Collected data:
+--

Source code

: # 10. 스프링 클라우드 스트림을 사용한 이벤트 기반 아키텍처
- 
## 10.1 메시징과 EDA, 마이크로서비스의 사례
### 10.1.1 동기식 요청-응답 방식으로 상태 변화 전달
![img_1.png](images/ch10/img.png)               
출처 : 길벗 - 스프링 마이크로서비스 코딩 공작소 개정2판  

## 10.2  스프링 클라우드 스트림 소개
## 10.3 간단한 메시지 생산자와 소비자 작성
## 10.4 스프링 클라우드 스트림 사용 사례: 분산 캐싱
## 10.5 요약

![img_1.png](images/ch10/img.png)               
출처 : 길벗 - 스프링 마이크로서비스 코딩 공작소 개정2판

+--

### Task to complete
Exactly the lines from the one that holds "## 10.3 간단한 메시지 생산자와 소비자 작성" through the final line of the records above should be written out, and only those.

### Your response
## 10.3 간단한 메시지 생산자와 소비자 작성
## 10.4 스프링 클라우드 스트림 사용 사례: 분산 캐싱
## 10.5 요약

![img_1.png](images/ch10/img.png)               
출처 : 길벗 - 스프링 마이크로서비스 코딩 공작소 개정2판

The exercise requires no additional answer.